Universite de Paris-Sud, Orsay (France)

Glassy Critical Points and the Random Field Ising Model

Research in recent years has emphasized the importance of fluctuations in understanding glassy phenomena in supercooled liquids. The present comprehension of long lived dynamical heterogeneities in these systems compares the growth of their typical size to the appearance of long range correlations at second order phase transition points. Unfortunately, in supercooled liquids, the theoretical study of these correlations beyond the mean field is just at an embryonic level. One of the difficulties lies in the fact that -with good physical reasons- the critical point corresponds to an unstable field theory. It turns out that one can cure the instability introducing appropriate physical constraints. In that case true critical points appear and they can be analyzed theoretically through the replica method. I will present the field theory of these critical points and show that the universality class of the Random Field Ising Model appears.



             

JP Garrahan

University of Notthingham (UK)

Dynamical Large Deviations and Glass Transitions

The dynamics of many-body systems is often richer than what one can infer simply from their statics.
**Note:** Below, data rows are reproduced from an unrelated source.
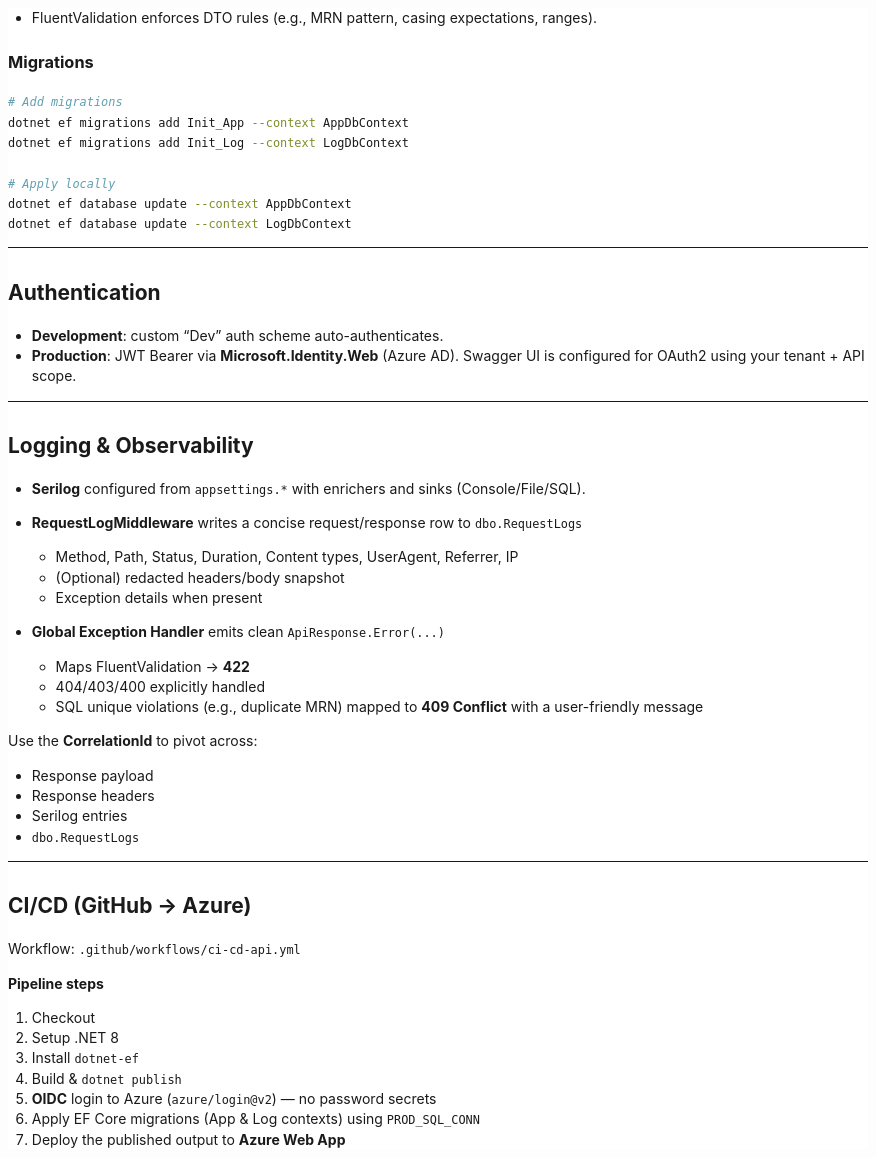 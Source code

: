   * FluentValidation enforces DTO rules (e.g., MRN pattern, casing expectations, ranges).

### Migrations

```bash
# Add migrations
dotnet ef migrations add Init_App --context AppDbContext
dotnet ef migrations add Init_Log --context LogDbContext

# Apply locally
dotnet ef database update --context AppDbContext
dotnet ef database update --context LogDbContext
```

---

## Authentication

* **Development**: custom “Dev” auth scheme auto-authenticates.
* **Production**: JWT Bearer via **Microsoft.Identity.Web** (Azure AD).
  Swagger UI is configured for OAuth2 using your tenant + API scope.

---

## Logging & Observability

* **Serilog** configured from `appsettings.*` with enrichers and sinks (Console/File/SQL).
* **RequestLogMiddleware** writes a concise request/response row to `dbo.RequestLogs`

  * Method, Path, Status, Duration, Content types, UserAgent, Referrer, IP
  * (Optional) redacted headers/body snapshot
  * Exception details when present
* **Global Exception Handler** emits clean `ApiResponse.Error(...)`

  * Maps FluentValidation → **422**
  * 404/403/400 explicitly handled
  * SQL unique violations (e.g., duplicate MRN) mapped to **409 Conflict** with a user-friendly message

Use the **CorrelationId** to pivot across:

* Response payload
* Response headers
* Serilog entries
* `dbo.RequestLogs`

---

## CI/CD (GitHub → Azure)

Workflow: `.github/workflows/ci-cd-api.yml`

**Pipeline steps**

1. Checkout
2. Setup .NET 8
3. Install `dotnet-ef`
4. Build & `dotnet publish`
5. **OIDC** login to Azure (`azure/login@v2`) — no password secrets
6. Apply EF Core migrations (App & Log contexts) using `PROD_SQL_CONN`
7. Deploy the published output to **Azure Web App**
This dynamical richness is revealed by considering strictly dynamical observables. The full statistical characteristics of such quantities encode the dynamical properties of the system at hand. By considering their large deviations it is possible to derive a statistical mechanics of trajectories, which is to trajectories of the dynamics what equilibrium statistical mechanics is to configurations of the statics. In this talk I will describe this approach and how it can be applied to the glass transition problem. I will show how the underlying kinetic phenomenon of glass formation is related to a novel class of order-disorder transitions in trajectory, rather than configuration, space. I will consider the connection between the inactive dynamical phases this approach reveals and glasses prepared by more standard means. I will also discuss how these ideas extend to quantum systems.



             

F Guerra

Sapienza University, Rome (Italy)

Functional order parameters in disordered systems: the Legendre structure

We show the route to the establishment of the functional order parameters for the physical description of disordered systems. A complete scheme of dual Legendre variational principles is involved. The contrast with non-disordered systems is outlined. These considerations apply, in particular, to the Sherrington-Kirkpatrick model for spin glasses, to the Hopfield model for neural networks, to generalised multi-species models.



             

F Ladieu

CEA, Saclay (France)

New experimental results for the nonlinear responses of structural glasses

The introduction will be devoted to an overview of the third order responses measured in the last four years on supercooled liquids close to their glass transition temperature. It will be shown that these measurements can be interpreted as revealing the growing of a glassy correlation length when decreasing the temperature. Then, focusing on the role of a static electrical field, it will be shown that the associated nonlinear response reveals that a static electrical field slightly increases the glass transition temperature by an amount quadratic in the static electric field. Finally, the similarities and differences between these results for structural glasses and the corresponding ones for spin glasses will be discussed.



             

L Leuzzi

CNR/IPCF, Rome (Italy)

Spin-glass photonics: a statistical mechanical theory for lasing in random media

We present a unified approach to the theory of multimode laser cavities including an arbitrary amount of structural disorder. A general theory is studied for waves in optically active media with variable non-linearity and randomness. In the mean-field approximation phase diagrams can be devised in terms of optical power, degree of disorder and degree of openness of the cavity. In the thermodynamic limit of infinitely many modes the theory predicts four distinct regimes: a continuous wave behavior for low power, a standard mode-locking laser regime for high power and weak disorder, a random laser for high pumped power and large disorder and an intermediate regime of phase locking occurring in presence of disorder below the lasing threshold. For light-mode networks not straightforwardly reducible to mean-field theory and/or for finite systems a number of interesting phenomena can be studied applying statistical mechanical techniques, by means of numerical simulations and data analysis of experimental measurements. They range from the reproduction of mode-locked intensity spectra and ultra-short pulses in models for standard multimode lasers to the apparent onset of replica symmetry breaking in the intensity fluctuation overlap of some random laser compounds.



             

A Liu

University of Pennsylvania, Philadelphia, PA (USA)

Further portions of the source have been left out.